“I’m perfectly capable of making a sandwich,” scolds Cate Blanchett as she inches a sizeable strap-on inside her prostrate husband. It is an unexpected sight, but a stark piece of power play in an evening that’s full of them. Director Katie Mitchell serves up scenes from a marriage: two unbroken hours of sexual sadomasochistic role-play in a suburban garage where it’s never quite clear who’s in control — man or woman, husband or wife, sub or dom. It’s a clinical examination of the slippery, shifting nature of consent, and in particular, what it might mean to say “I do.”
“When We Have Sufficiently Tortured Each Other” is a complex watch — a play that exists, almost entirely, in its subtext. As Blanchett and Stephen Dillane work their way through a series of explicit, violent sexual fantasies, consent is never simply spoken out loud. It’s implicit and, arguably, inconstant; communicated with a look, a smile, a gesture, even a fee. It is never absolute, nor black and white, but negotiated moment by moment. The game is to spot the ways its shifts as words and deeds slip out of sync.
For while Martin Crimp’s text is a loose, abstract adaptation of Samuel Richardson’s 1740 novel “Pamela” — a puzzle of a play that constantly rearranges itself. Mitchell treats it as a self-penned script in a couple’s slip-sliding sexual roleplay: Man and Woman, a middle-aged (married?) couple, act out a literary fantasy in a chilly garage.
In Richardson’s novel, a salacious bestseller, a teenage housemaid willingly marries her abusive employer, Mr B. Pamela brushes off his advances, evades an attempted rape, then accepts his proposal as his consenting wife. Mitchell’s modern scenario mirrors those blurred lines, as Blanchett and Dillane cycle through a series of BDSM scenarios including rape fantasies and torture fetish play. They take turns taking charge, swapping clothes as they switch between master and maid, masc to femme, as each takes turns to play Pamela. Everything’s performative – gender, violence, power, consent – and real at the same time.
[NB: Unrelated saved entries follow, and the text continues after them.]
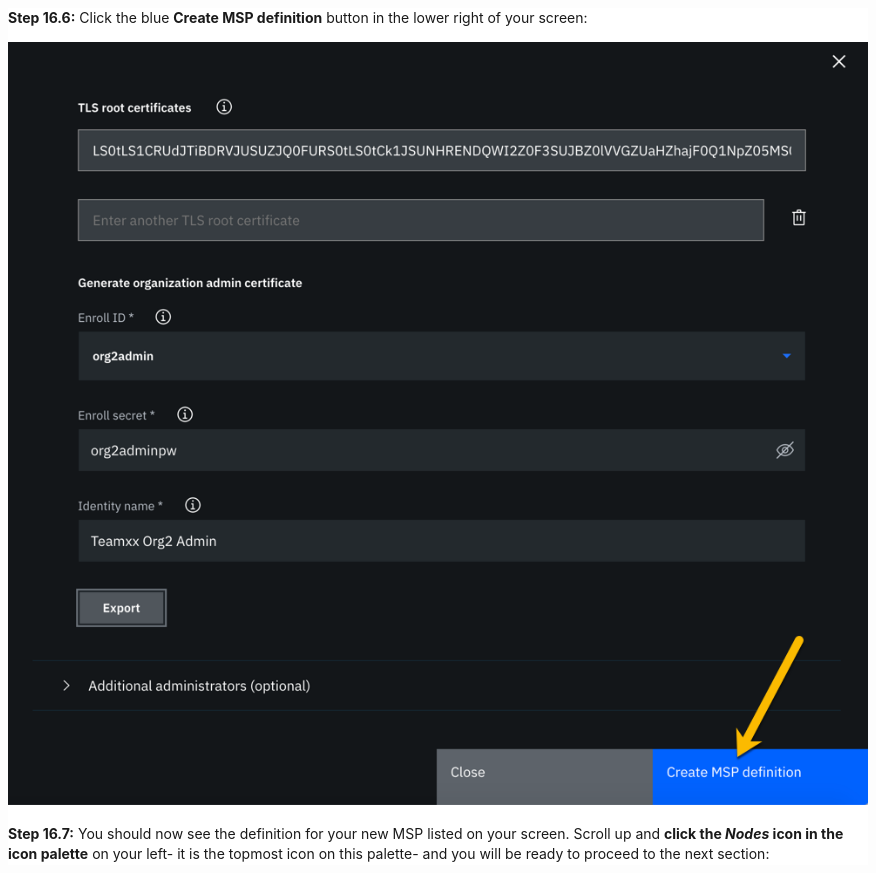 **Step 16.6:** Click the blue **Create MSP definition** button in the lower right of your screen:

![image](images/ibpconsole/1010_CreateOrg2MSP.png)

**Step 16.7:** You should now see the definition for your new MSP listed on your screen. Scroll up and **click the *Nodes* icon in the icon palette** on your left- it is the topmost icon on this palette- and you will be ready to proceed to the next section:
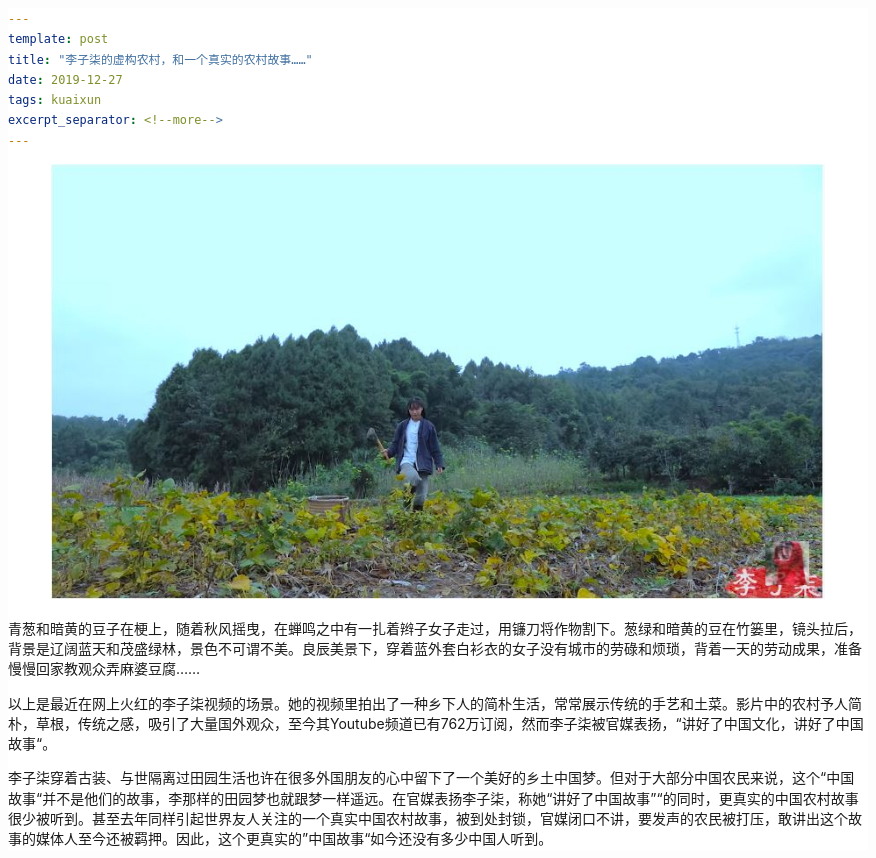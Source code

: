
 ```yaml
---
template: post
title: "李子柒的虚构农村，和一个真实的农村故事……"
date: 2019-12-27
tags: kuaixun
excerpt_separator: <!--more-->
---
```


<div style="text-align:center"><img src="/images/LZZ.JPG" width="90%"></div>

青葱和暗黄的豆子在梗上，随着秋风摇曳，在蝉鸣之中有一扎着辫子女子走过，用镰刀将作物割下。葱绿和暗黄的豆在竹篓里，镜头拉后，背景是辽阔蓝天和茂盛绿林，景色不可谓不美。良辰美景下，穿着蓝外套白衫衣的女子没有城市的劳碌和烦琐，背着一天的劳动成果，准备慢慢回家教观众弄麻婆豆腐……

以上是最近在网上火红的李子柒视频的场景。她的视频里拍出了一种乡下人的简朴生活，常常展示传统的手艺和土菜。影片中的农村予人简朴，草根，传统之感，吸引了大量国外观众，至今其Youtube频道已有762万订阅，然而李子柒被官媒表扬，“讲好了中国文化，讲好了中国故事“。

李子柒穿着古装、与世隔离过田园生活也许在很多外国朋友的心中留下了一个美好的乡土中国梦。但对于大部分中国农民来说，这个“中国故事“并不是他们的故事，李那样的田园梦也就跟梦一样遥远。在官媒表扬李子柒，称她“讲好了中国故事”“的同时，更真实的中国农村故事很少被听到。甚至去年同样引起世界友人关注的一个真实中国农村故事，被到处封锁，官媒闭口不讲，要发声的农民被打压，敢讲出这个故事的媒体人至今还被羁押。因此，这个更真实的”中国故事“如今还没有多少中国人听到。
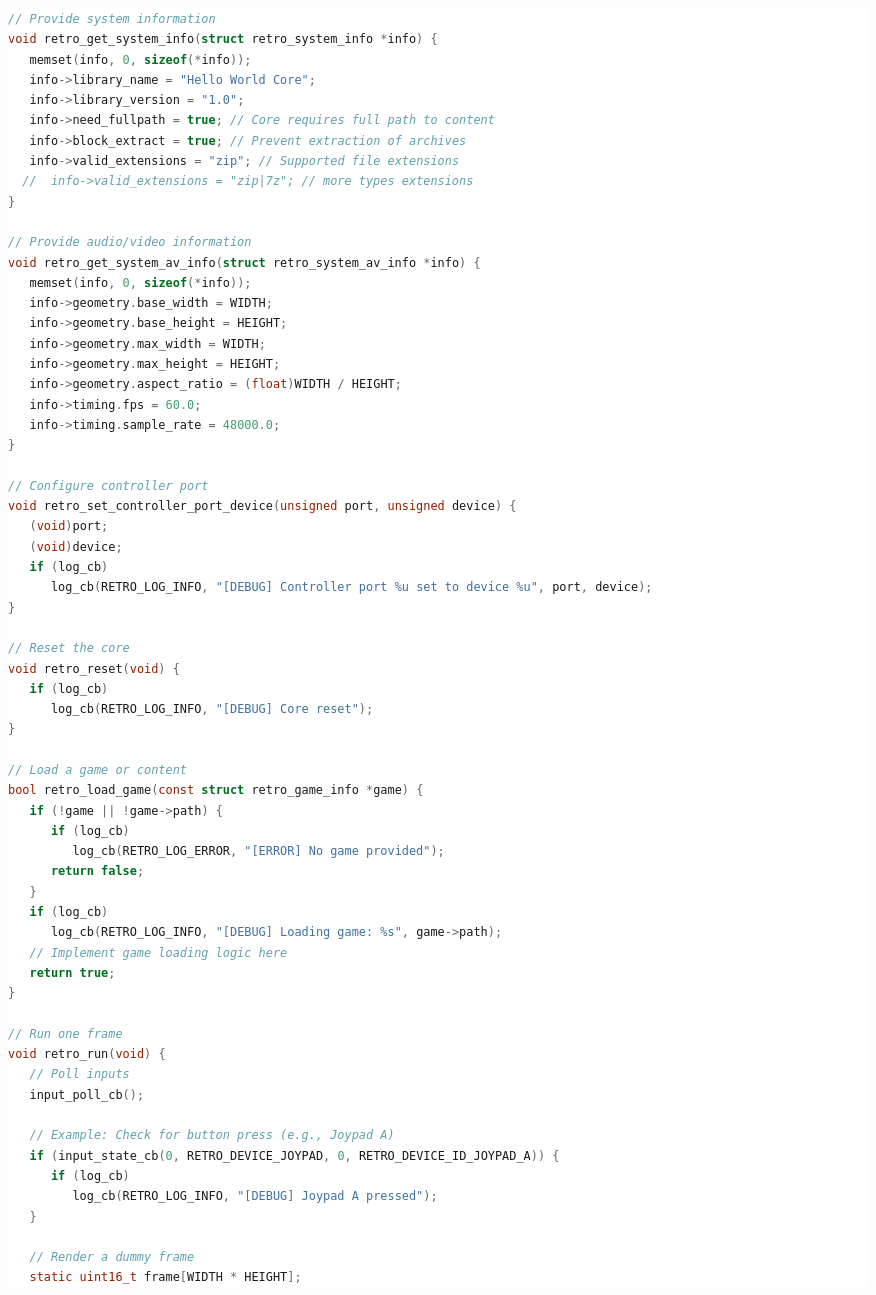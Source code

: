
 ```c
// Provide system information
void retro_get_system_info(struct retro_system_info *info) {
   memset(info, 0, sizeof(*info));
   info->library_name = "Hello World Core";
   info->library_version = "1.0";
   info->need_fullpath = true; // Core requires full path to content
   info->block_extract = true; // Prevent extraction of archives
   info->valid_extensions = "zip"; // Supported file extensions
  //  info->valid_extensions = "zip|7z"; // more types extensions
}

// Provide audio/video information
void retro_get_system_av_info(struct retro_system_av_info *info) {
   memset(info, 0, sizeof(*info));
   info->geometry.base_width = WIDTH;
   info->geometry.base_height = HEIGHT;
   info->geometry.max_width = WIDTH;
   info->geometry.max_height = HEIGHT;
   info->geometry.aspect_ratio = (float)WIDTH / HEIGHT;
   info->timing.fps = 60.0;
   info->timing.sample_rate = 48000.0;
}

// Configure controller port
void retro_set_controller_port_device(unsigned port, unsigned device) {
   (void)port;
   (void)device;
   if (log_cb)
      log_cb(RETRO_LOG_INFO, "[DEBUG] Controller port %u set to device %u", port, device);
}

// Reset the core
void retro_reset(void) {
   if (log_cb)
      log_cb(RETRO_LOG_INFO, "[DEBUG] Core reset");
}

// Load a game or content
bool retro_load_game(const struct retro_game_info *game) {
   if (!game || !game->path) {
      if (log_cb)
         log_cb(RETRO_LOG_ERROR, "[ERROR] No game provided");
      return false;
   }
   if (log_cb)
      log_cb(RETRO_LOG_INFO, "[DEBUG] Loading game: %s", game->path);
   // Implement game loading logic here
   return true;
}

// Run one frame
void retro_run(void) {
   // Poll inputs
   input_poll_cb();

   // Example: Check for button press (e.g., Joypad A)
   if (input_state_cb(0, RETRO_DEVICE_JOYPAD, 0, RETRO_DEVICE_ID_JOYPAD_A)) {
      if (log_cb)
         log_cb(RETRO_LOG_INFO, "[DEBUG] Joypad A pressed");
   }

   // Render a dummy frame
   static uint16_t frame[WIDTH * HEIGHT];
```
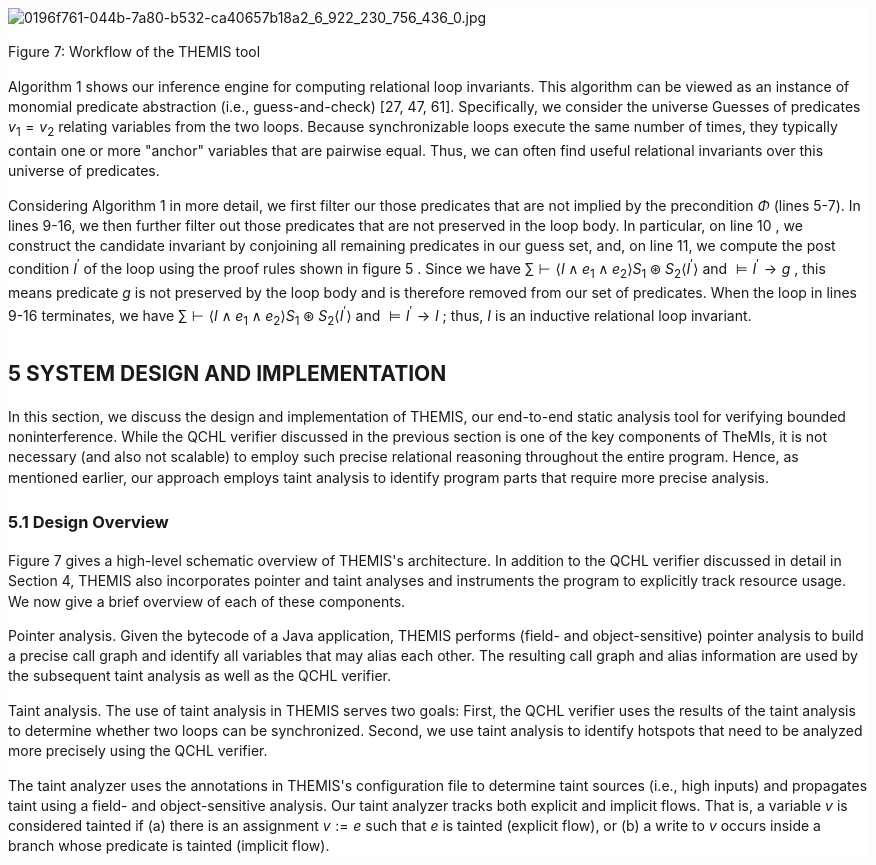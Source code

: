 ![0196f761-044b-7a80-b532-ca40657b18a2_6_922_230_756_436_0.jpg](images/0196f761-044b-7a80-b532-ca40657b18a2_6_922_230_756_436_0.jpg)

Figure 7: Workflow of the THEMIS tool

Algorithm 1 shows our inference engine for computing relational loop invariants. This algorithm can be viewed as an instance of monomial predicate abstraction (i.e., guess-and-check) [27, 47, 61]. Specifically, we consider the universe Guesses of predicates ${v}_{1} = {v}_{2}$ relating variables from the two loops. Because synchronizable loops execute the same number of times, they typically contain one or more "anchor" variables that are pairwise equal. Thus, we can often find useful relational invariants over this universe of predicates.

Considering Algorithm 1 in more detail, we first filter our those predicates that are not implied by the precondition $\Phi$ (lines 5-7). In lines 9-16, we then further filter out those predicates that are not preserved in the loop body. In particular, on line 10 , we construct the candidate invariant by conjoining all remaining predicates in our guess set, and, on line 11, we compute the post condition ${I}^{\prime }$ of the loop using the proof rules shown in figure 5 . Since we have $\sum  \vdash  \left\langle  {I \land  {e}_{1} \land  {e}_{2}}\right\rangle  {S}_{1} \circledast  {S}_{2}\left\langle  {I}^{\prime }\right\rangle$ and $\vDash  {I}^{\prime } \rightarrow  g$ , this means predicate $g$ is not preserved by the loop body and is therefore removed from our set of predicates. When the loop in lines 9-16 terminates, we have $\sum  \vdash  \left\langle  {I \land  {e}_{1} \land  {e}_{2}}\right\rangle  {S}_{1} \circledast  {S}_{2}\left\langle  {I}^{\prime }\right\rangle$ and $\vDash  {I}^{\prime } \rightarrow  I$ ; thus, $I$ is an inductive relational loop invariant.

## 5 SYSTEM DESIGN AND IMPLEMENTATION

In this section, we discuss the design and implementation of THEMIS, our end-to-end static analysis tool for verifying bounded noninterference. While the QCHL verifier discussed in the previous section is one of the key components of TheMIs, it is not necessary (and also not scalable) to employ such precise relational reasoning throughout the entire program. Hence, as mentioned earlier, our approach employs taint analysis to identify program parts that require more precise analysis.

### 5.1 Design Overview

Figure 7 gives a high-level schematic overview of THEMIS's architecture. In addition to the QCHL verifier discussed in detail in Section 4, THEMIS also incorporates pointer and taint analyses and instruments the program to explicitly track resource usage. We now give a brief overview of each of these components.

Pointer analysis. Given the bytecode of a Java application, THEMIS performs (field- and object-sensitive) pointer analysis to build a precise call graph and identify all variables that may alias each other. The resulting call graph and alias information are used by the subsequent taint analysis as well as the QCHL verifier.

Taint analysis. The use of taint analysis in THEMIS serves two goals: First, the QCHL verifier uses the results of the taint analysis to determine whether two loops can be synchronized. Second, we use taint analysis to identify hotspots that need to be analyzed more precisely using the QCHL verifier.

The taint analyzer uses the annotations in THEMIS's configuration file to determine taint sources (i.e., high inputs) and propagates taint using a field- and object-sensitive analysis. Our taint analyzer tracks both explicit and implicit flows. That is, a variable $v$ is considered tainted if (a) there is an assignment $v \mathrel{\text{:=}} e$ such that $e$ is tainted (explicit flow), or (b) a write to $v$ occurs inside a branch whose predicate is tainted (implicit flow).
Mitchell complicates every moment, turning each act into a question of consent. Sneaking in, mouths taped shut like hostages, the couple set up a karaoke machine and start to play. Is it their property? Are they trespassing or, even, under duress? When Dillane slices a scalpel across his partner’s forehead, she clutches his hip with a tender embrace that’s gently affirmative. Blanchet slams him down in a chair and mimes masturbating aggressively into his face. “Hit me,” she orders. “I’d rather be raped than bored.”
All this is scripted, scenes written on laptops and iPhones, but we never know who has ultimate authorship or control. Is this her fantasy or his, a sub or a dom’s? Something more mutual, or even imposed on them both? At what point do they stray of script or veer out of control, beyond established consent? Blanchett and Dillane give such precisely calibrated performances that a half smile can shift one’s sense of the entire situation. He swabs her down, gently, after slicing her open. She ushers him, silently, to force himself upon her. Both are as enthralling as they are inscrutable.
And what of the four youngsters hanging around on the edges, each handed a wodge of cash to play a supporting role? Two teenage girls dressed as pigtailed schoolgirls swap uneasy glances, and a stripped young buck steps in to offer his, ahem, services and take a brutal beating. What are the terms of their employment — or their exploitation? As in “The Maids” and “La Maladie de la Mort,” Mitchell’s fascinated by the interplay of capital and desire, sex and labor.
All voyeurism is a tedious thrill – or thrilling tedium. This is no different: at once startling and banal. The action itself is slow and stuttering, but the scenario’s riveting — laced with subtext, laden with history and loaded with threat. We know nothing of who these people are, save for the executive car and wine fridge they keep in their garage, but we’re privy to the intimacies of their sex lives. It’s a thrillingly pregnant scenario too. How on earth did this marriage, if indeed that’s what it is, come to this? Everything’s ripe with ritual and teeming with threat, and you’re braced for the moment where passions spill over, tempers spin out of control and someone ends up seriously hurt. This mix of the mundane and the macabre, tedium and knife-edge tension, takes exquisite skill.
Together, Mitchell and Crimp complicate the power dynamics, weaving a web of gender relations, seniority, authorship and financial clout. Brandishing a sandwich in one hand and a strap-on in the other, “When We Have Sufficiently Tortured Each Other” begs the most slippery questions of consent.